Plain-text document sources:
[Start of section]

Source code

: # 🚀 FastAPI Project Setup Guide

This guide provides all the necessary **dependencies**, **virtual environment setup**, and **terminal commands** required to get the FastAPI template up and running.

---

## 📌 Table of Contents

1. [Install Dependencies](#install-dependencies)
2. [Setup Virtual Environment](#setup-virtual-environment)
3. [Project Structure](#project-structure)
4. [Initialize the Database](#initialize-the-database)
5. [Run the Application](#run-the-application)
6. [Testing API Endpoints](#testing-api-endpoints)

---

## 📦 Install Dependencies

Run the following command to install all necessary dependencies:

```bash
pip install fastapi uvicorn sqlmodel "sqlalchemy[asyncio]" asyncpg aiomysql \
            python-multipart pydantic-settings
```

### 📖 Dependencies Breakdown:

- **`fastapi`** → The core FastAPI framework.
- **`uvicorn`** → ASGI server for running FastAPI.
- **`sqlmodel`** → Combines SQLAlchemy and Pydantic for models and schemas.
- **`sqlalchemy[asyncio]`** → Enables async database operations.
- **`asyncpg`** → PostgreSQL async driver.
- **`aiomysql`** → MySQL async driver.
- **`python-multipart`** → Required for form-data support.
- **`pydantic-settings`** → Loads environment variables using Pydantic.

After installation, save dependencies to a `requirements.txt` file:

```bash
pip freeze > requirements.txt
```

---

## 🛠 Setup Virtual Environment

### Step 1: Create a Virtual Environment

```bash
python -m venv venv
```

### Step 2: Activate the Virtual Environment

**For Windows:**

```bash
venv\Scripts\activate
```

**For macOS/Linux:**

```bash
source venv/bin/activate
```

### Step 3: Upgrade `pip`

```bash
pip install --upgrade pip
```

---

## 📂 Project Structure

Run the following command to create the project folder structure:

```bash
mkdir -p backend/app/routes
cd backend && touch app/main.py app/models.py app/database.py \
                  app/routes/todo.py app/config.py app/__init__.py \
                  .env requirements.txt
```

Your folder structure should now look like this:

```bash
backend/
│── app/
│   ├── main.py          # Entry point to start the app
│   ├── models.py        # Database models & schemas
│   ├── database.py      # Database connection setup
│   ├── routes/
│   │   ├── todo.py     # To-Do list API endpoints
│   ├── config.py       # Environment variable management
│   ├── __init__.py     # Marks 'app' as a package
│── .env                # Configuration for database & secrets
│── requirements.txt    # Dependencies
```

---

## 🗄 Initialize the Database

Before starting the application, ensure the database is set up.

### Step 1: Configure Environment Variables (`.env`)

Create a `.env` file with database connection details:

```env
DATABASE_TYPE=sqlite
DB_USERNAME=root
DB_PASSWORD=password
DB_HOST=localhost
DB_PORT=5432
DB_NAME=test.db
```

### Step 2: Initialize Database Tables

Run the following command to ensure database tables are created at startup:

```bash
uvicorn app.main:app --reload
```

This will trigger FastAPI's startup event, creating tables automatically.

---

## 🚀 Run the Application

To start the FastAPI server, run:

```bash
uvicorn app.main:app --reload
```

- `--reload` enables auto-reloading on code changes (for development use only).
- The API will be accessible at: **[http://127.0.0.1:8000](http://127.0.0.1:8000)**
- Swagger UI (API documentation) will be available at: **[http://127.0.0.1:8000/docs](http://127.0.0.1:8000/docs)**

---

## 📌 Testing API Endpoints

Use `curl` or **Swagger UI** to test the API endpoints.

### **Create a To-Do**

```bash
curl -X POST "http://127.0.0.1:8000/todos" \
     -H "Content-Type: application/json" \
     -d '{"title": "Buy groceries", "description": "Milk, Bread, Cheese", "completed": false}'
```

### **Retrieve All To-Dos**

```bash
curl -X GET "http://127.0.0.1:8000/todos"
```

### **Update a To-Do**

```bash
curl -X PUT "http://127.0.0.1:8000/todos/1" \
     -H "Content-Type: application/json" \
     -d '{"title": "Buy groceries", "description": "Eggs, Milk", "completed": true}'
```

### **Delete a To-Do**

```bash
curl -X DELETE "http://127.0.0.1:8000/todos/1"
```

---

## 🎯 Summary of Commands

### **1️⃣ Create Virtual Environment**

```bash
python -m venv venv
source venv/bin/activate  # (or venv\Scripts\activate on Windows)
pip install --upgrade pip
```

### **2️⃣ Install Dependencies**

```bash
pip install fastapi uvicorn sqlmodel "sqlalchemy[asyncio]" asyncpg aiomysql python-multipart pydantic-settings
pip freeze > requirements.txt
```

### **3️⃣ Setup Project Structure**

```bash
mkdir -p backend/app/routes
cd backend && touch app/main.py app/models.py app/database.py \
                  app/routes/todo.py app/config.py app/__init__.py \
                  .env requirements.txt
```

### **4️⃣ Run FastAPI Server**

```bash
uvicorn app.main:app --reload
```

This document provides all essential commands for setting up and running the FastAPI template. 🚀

[End of section]

Filter the lines above, keeping each one that contains the string "curl".

== Exercise solution ==
Use `curl` or **Swagger UI** to test the API endpoints.
curl -X POST "http://127.0.0.1:8000/todos" \
curl -X GET "http://127.0.0.1:8000/todos"
curl -X PUT "http://127.0.0.1:8000/todos/1" \
curl -X DELETE "http://127.0.0.1:8000/todos/1"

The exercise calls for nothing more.